The same is unfolding the last three months. Despite that much more sizable impact from gasoline on the headline, core rates and other measures continue to show nothing apart from the continued fakery in shelter. The core CPI for April was somewhat elevated, which triggered the expected backlash and warnings. Except the May data reversed course, exposing the previous month’s acceleration as nothing more than a typical variation produced entirely by the unreliable fakery of shelter.

Stripping out shelter/OER, before the energy shock in March the entire rest of the CPI had basically matched the final years of the thoroughly disinflationary 2010s. Over the final 44 months of the decade, the CPI less shelter rose at an annualized rate of 1.61% per year. Between the end of the supply shock in mid-2022 until the start of March 2026, over those 44 months the CPI excluding shelter increased at a 1.75% per year rate.

No sticky nor tariff inflation whatsoever.

What that shows is the only post-supply shock factor producing elevated price rates in the 2020s had been shelter. Starting with March 2026, there now just two factors accelerating the consumer index are gasoline and shelter. That’s it.

The core CPI still includes those fake rents and still was tame, but when you strip out food, energy and shelter you see just how narrow the current “inflation” actually is. There are no second order effects – ZERO - three months in.

Not only that, a key reason why is critical prices within the rest of the price bucket are either close to zero or have turned negative. One of the latter, importantly, is transportation services which straight away points to the other side of higher energy costs – the demand destruction that unfortunately will keep “inflation” in check.

Turning back to the gold discussion and its signal, the fact “Iran inflation” is turning out to be a lot like “tariff inflation” helps explain what interest rates and curves are doing, meaning a limited upside to KC Jeff and therefore yields. Even if those did impact gold, with the current evidence all around the economy this cannot explain these sharply lower precious metal prices.

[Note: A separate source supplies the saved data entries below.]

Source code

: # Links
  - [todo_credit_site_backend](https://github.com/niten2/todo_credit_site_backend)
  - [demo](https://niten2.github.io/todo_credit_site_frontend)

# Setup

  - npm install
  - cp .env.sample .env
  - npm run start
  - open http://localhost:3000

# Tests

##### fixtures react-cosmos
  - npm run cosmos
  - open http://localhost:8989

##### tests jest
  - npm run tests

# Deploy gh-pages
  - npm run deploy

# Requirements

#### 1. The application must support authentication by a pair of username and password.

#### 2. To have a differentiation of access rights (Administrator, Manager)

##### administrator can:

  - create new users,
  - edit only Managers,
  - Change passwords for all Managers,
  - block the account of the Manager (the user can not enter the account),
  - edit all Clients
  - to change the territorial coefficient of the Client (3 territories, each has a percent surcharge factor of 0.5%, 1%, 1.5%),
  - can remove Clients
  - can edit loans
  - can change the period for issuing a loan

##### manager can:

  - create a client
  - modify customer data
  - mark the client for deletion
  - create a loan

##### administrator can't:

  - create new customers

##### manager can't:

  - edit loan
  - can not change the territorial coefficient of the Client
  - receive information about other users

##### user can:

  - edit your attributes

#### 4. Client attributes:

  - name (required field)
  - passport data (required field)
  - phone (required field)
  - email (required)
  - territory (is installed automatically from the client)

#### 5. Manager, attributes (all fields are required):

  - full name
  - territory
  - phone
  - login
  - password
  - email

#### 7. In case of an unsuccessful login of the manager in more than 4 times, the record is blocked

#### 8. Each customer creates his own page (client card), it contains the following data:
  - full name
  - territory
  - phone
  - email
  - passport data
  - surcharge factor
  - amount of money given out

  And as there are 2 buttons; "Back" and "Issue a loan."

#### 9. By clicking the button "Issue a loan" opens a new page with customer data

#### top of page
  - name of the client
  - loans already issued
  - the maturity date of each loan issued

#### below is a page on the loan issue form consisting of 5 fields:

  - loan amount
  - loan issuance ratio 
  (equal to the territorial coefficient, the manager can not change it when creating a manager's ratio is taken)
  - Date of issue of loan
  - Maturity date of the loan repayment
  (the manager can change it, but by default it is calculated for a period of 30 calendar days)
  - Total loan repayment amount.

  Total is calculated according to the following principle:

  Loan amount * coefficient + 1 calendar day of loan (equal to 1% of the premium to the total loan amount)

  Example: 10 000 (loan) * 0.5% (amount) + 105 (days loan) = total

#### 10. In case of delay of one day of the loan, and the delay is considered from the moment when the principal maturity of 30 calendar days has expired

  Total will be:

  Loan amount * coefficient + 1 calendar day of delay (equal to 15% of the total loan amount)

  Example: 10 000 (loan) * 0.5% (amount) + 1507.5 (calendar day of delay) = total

There is no inflation and therefore a very narrow window for any rate hikes. Exactly what the curves are pricing.


Of course, officials are also looking for the possibility consumer price expectations “unanchor”, the broader part of Economics’ absurd inflation framework. As discussed on Monday, there is also no evidence those are doing so from either consumers themselves (FRBNY) or within the Treasury market (TIPS).

There just isn’t a pathway for significantly higher rates for an extended period which might have even a small chance of justifying such a big drop in gold.

That leaves us with two remaining factors. First, the silver matter. Gold is, to some extent, caught up in the ongoing repricing of silver. Some of that is how the “other” metal had gone way too far during its supply squeeze. Another part could be related to sagging industrial demand, now or the not-too-distant future.

In the short run, it really does appear that gold is being liquidated and therefore pointing to an increasingly unstable dollar funding environment that wasn’t in a great position to begin with. As I went through in today’s YT video, this fits with the increasing desperation displayed by various governments and central banks around Asia – the same which have liquidated gold previously in response to the same problem.

Dollars, as in eurodollar.

By attempting to target a stable exchange rate, those foreign authorities are being forced to supply marginal dollars from out of their reserves. When using gold, since it isn’t money and is illiquid in large size, the effect is outsized on the price and brings all these various pieces together.

And it’s another reason why the Treasury curve has been so restrained despite the hawks and CPIs. Weak economy, classic energy shock case, plus the dollar shock which clearly comes along with it.